Most of the correspondents in this sub-subseries resided or did business in County Donegal, and thereby suggest the surrounding community and its interactions with Glenveagh, McIlhenny's country estate in the northwest of Ireland. With many written during the early 1940s, their letters give voice to the ways of life necessitated by war. Many are letters of thanks to McIlhenny for sending items from America that were rationed or in short supply in Europe, particularly tea, as well as clothing, and occasionally money. McIlhenny appears to have donated regularly to many of the churches in the county, and corresponded with a number of the clergy, who kept him abreast of current local affairs. In particular are the letters of Fr. John Finnegan who apparently kept a close eye on Glenveagh, and would give brief reports on the conditions of the castle, the deer, and his conversations with some of the staff. Regarding the letter held together with tape, wartime censors snipped out the cleric's observations of allied armed forces. When Finnegan left the area, Fr. Alphonsus Sharkey appears to have picked up the correspondence with McIlhenny through the late 1950s. From his letters, he particularly enjoyed the trout fishing afforded by the lakes at Glenveagh. From the number of requests and expressions of gratitude sent by many others, Glenveagh also offered ideal forests for deer stalking.
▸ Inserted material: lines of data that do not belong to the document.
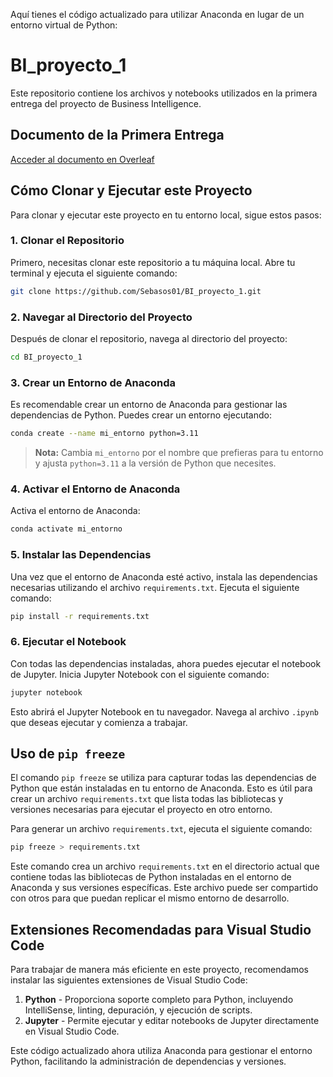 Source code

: Aquí tienes el código actualizado para utilizar Anaconda en lugar de un entorno virtual de Python:

# BI_proyecto_1

Este repositorio contiene los archivos y notebooks utilizados en la primera entrega del proyecto de Business Intelligence.

## Documento de la Primera Entrega

[Acceder al documento en Overleaf](https://es.overleaf.com/read/dcjjgbcfhktz#3630d8)

## Cómo Clonar y Ejecutar este Proyecto

Para clonar y ejecutar este proyecto en tu entorno local, sigue estos pasos:

### 1. Clonar el Repositorio

Primero, necesitas clonar este repositorio a tu máquina local. Abre tu terminal y ejecuta el siguiente comando:

```bash
git clone https://github.com/Sebasos01/BI_proyecto_1.git
```

### 2. Navegar al Directorio del Proyecto

Después de clonar el repositorio, navega al directorio del proyecto:

```bash
cd BI_proyecto_1
```

### 3. Crear un Entorno de Anaconda

Es recomendable crear un entorno de Anaconda para gestionar las dependencias de Python. Puedes crear un entorno ejecutando:

```bash
conda create --name mi_entorno python=3.11
```

> **Nota:** Cambia `mi_entorno` por el nombre que prefieras para tu entorno y ajusta `python=3.11` a la versión de Python que necesites.

### 4. Activar el Entorno de Anaconda

Activa el entorno de Anaconda:

```bash
conda activate mi_entorno
```

### 5. Instalar las Dependencias

Una vez que el entorno de Anaconda esté activo, instala las dependencias necesarias utilizando el archivo `requirements.txt`. Ejecuta el siguiente comando:

```bash
pip install -r requirements.txt
```

### 6. Ejecutar el Notebook

Con todas las dependencias instaladas, ahora puedes ejecutar el notebook de Jupyter. Inicia Jupyter Notebook con el siguiente comando:

```bash
jupyter notebook
```

Esto abrirá el Jupyter Notebook en tu navegador. Navega al archivo `.ipynb` que deseas ejecutar y comienza a trabajar.

## Uso de `pip freeze`

El comando `pip freeze` se utiliza para capturar todas las dependencias de Python que están instaladas en tu entorno de Anaconda. Esto es útil para crear un archivo `requirements.txt` que lista todas las bibliotecas y versiones necesarias para ejecutar el proyecto en otro entorno.

Para generar un archivo `requirements.txt`, ejecuta el siguiente comando:

```bash
pip freeze > requirements.txt
```

Este comando crea un archivo `requirements.txt` en el directorio actual que contiene todas las bibliotecas de Python instaladas en el entorno de Anaconda y sus versiones específicas. Este archivo puede ser compartido con otros para que puedan replicar el mismo entorno de desarrollo.

## Extensiones Recomendadas para Visual Studio Code

Para trabajar de manera más eficiente en este proyecto, recomendamos instalar las siguientes extensiones de Visual Studio Code:

1. **Python** - Proporciona soporte completo para Python, incluyendo IntelliSense, linting, depuración, y ejecución de scripts.
2. **Jupyter** - Permite ejecutar y editar notebooks de Jupyter directamente en Visual Studio Code.

Este código actualizado ahora utiliza Anaconda para gestionar el entorno Python, facilitando la administración de dependencias y versiones.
This sub-subseries also contains a few letters with several employees at Glenveagh, including stalkers, groundskeepers, and two of his early agents, as well as with Americans planning to visit the estate. Other correspondence documents McIlhenny's dealings with various departments of the Irish government concerning issues such as importation, taxation and the purchase of deer. At issue in the correspondence of the Donegal Service Depot is whether McIlhenny should import a station wagon from the U.S. or purchase one made by the Henry Ford plant in Cork. In addition to matters such as customs regulations and duties discussed in the letters, the accompanying ephemera and photographs vividly illustrate automobile design and advertising of the early 1950s. It appears McIlhenny decided to have the Cork facility assemble his eight-seater, four-door wagon with solid mahogany panels.
A number of original folders contained more invoices than correspondence. Any letters of substance, that contained information other than an enclosed bill or acknowledgment of payment, were retained and filed in the "alphabet" folders created during processing. [See the "Arrangement" note at the collection level for a detailed explanation of the processing protocol determined for invoices.] Subject files conclude the sub-subseries and reflect the original folder identification.